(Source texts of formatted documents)
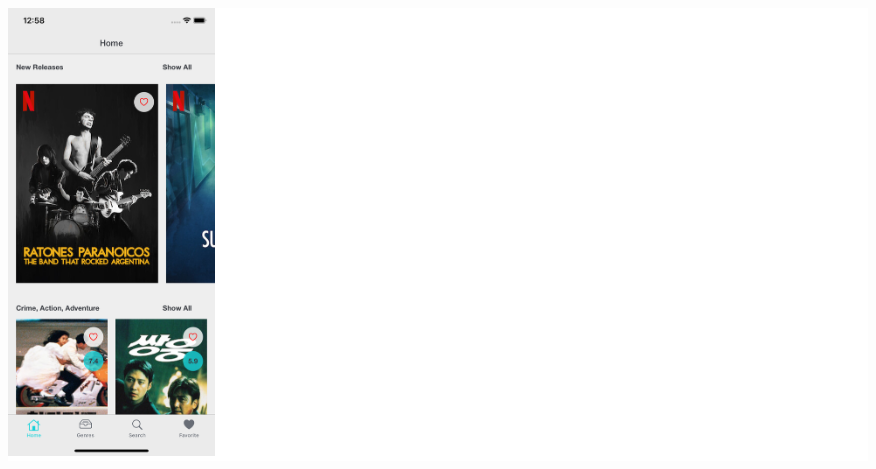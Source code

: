 <img src="https://github.com/trnserdar/Netflix/blob/main/ScreenShots/1.png" width="207" height="448"/>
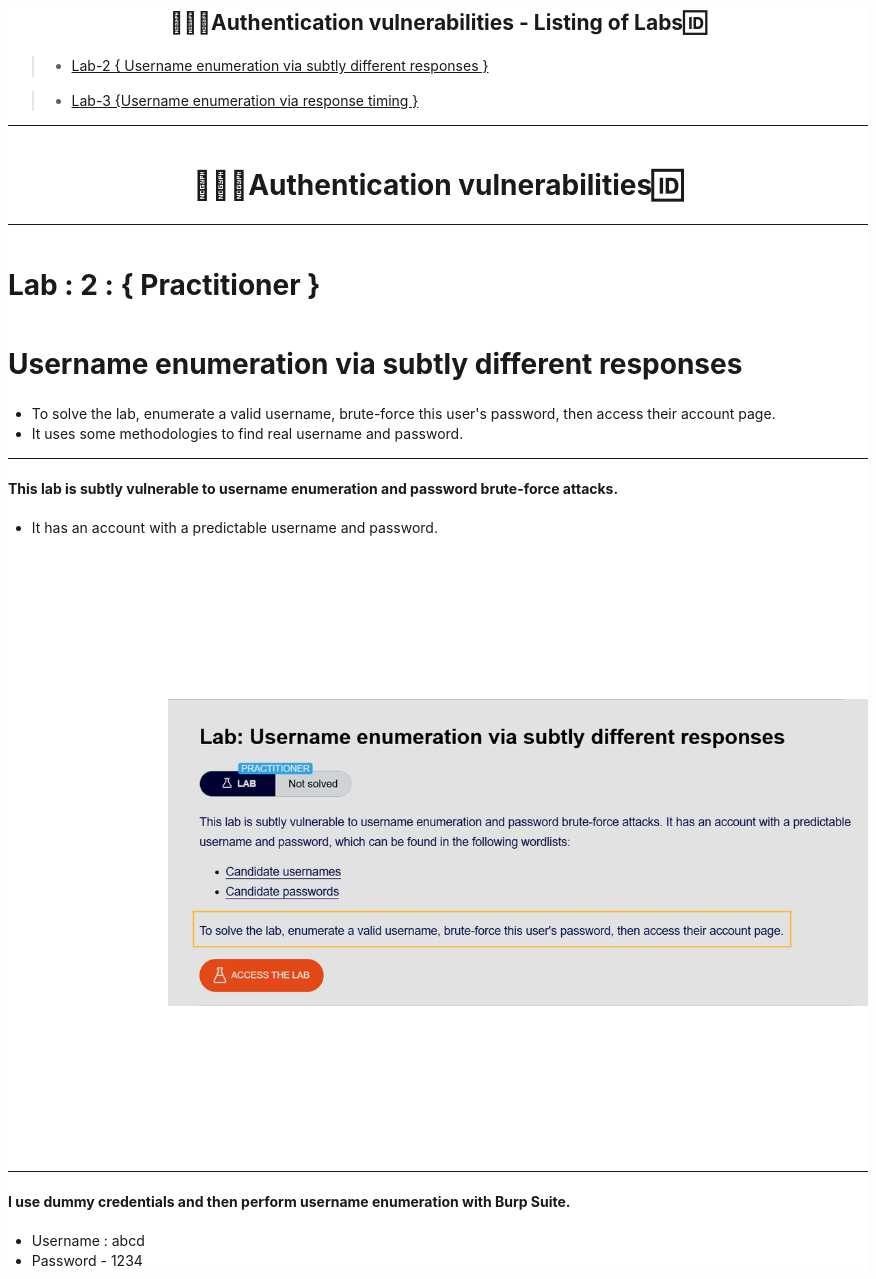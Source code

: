 <h2 align="center">👨🏻‍💻Authentication vulnerabilities - Listing of Labs🆔</h2>

> - [Lab-2 { Username enumeration via subtly different responses }](https://github.com/Nikunj-Sahani/BSCP..-..BurpSuite-Certified-Practitioner/blob/main/Stage-2.%20Practitioner%20Labs/PractitionerLab.md#lab--2---practitioner-)

> - [Lab-3 {Username enumeration via response timing }](https://github.com/Nikunj-Sahani/BSCP..-..BurpSuite-Certified-Practitioner/blob/main/Stage-2.%20Practitioner%20Labs/PractitionerLab.md#lab--3---practitioner-)


---

<h1 align="center">👨🏻‍💻Authentication vulnerabilities🆔</h1>

---

# Lab : 2 : { Practitioner }
# Username enumeration via subtly different responses
* To solve the lab, enumerate a valid username, brute-force this user's password, then access their account page.
* It uses some methodologies to find real username and password.

---
#### This lab is subtly vulnerable to username enumeration and password brute-force attacks. 
 - It has an account with a predictable username and password.

<div style="text-align: right;"><img src="https://github.com/Nikunj-Sahani/BSCP..-..BurpSuite-Certified-Practitioner/blob/main/Images/1.%20Authentication/Lab-2.png" alt="Sample Image" width="700" height="600"></div>

---
#### I use dummy credentials and then perform username enumeration with Burp Suite.
 - Username : abcd
 - Password - 1234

▸ WORK TASK
Once you reach the line with "their account page." in the data above, copy it and every line after it exactly, up to and including the line with "#### This lab".

▸ RESPONSE
* To solve the lab, enumerate a valid username, brute-force this user's password, then access their account page.
* It uses some methodologies to find real username and password.

---
#### This lab is subtly vulnerable to username enumeration and password brute-force attacks. 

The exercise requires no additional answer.